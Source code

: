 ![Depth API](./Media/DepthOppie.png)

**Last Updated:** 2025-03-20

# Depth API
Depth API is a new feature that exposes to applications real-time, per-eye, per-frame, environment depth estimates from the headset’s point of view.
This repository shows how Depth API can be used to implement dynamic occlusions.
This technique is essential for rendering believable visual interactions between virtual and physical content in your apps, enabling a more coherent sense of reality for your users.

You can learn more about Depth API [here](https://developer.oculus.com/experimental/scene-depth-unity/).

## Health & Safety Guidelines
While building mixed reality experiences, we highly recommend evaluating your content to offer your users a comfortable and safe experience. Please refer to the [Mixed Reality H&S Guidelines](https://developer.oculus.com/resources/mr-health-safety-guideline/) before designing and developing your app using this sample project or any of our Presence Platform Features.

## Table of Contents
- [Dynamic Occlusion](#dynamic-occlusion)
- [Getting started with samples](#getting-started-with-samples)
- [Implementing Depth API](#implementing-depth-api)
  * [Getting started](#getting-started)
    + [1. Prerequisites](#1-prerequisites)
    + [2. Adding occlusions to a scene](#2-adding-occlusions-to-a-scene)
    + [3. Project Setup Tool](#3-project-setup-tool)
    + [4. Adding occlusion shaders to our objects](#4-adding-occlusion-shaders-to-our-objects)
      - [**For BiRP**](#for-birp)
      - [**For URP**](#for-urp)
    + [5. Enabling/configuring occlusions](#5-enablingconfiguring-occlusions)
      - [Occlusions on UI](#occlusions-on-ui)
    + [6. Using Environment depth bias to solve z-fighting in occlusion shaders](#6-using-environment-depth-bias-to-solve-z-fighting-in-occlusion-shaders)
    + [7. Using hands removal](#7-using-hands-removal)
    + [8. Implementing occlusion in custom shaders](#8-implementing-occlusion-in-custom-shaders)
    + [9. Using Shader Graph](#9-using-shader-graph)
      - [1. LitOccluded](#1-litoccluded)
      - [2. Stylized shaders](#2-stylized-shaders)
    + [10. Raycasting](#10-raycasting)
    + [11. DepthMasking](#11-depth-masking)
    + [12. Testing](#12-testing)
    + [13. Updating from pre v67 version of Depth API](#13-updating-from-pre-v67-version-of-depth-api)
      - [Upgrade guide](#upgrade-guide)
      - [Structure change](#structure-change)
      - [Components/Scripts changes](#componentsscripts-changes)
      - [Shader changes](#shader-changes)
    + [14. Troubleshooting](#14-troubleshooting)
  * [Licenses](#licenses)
= = =
**TASK STATEMENT**. In the entries above, find the lines containing the word "developer" and say how many there are, with no other words.

**RESPONSE BOX**. 2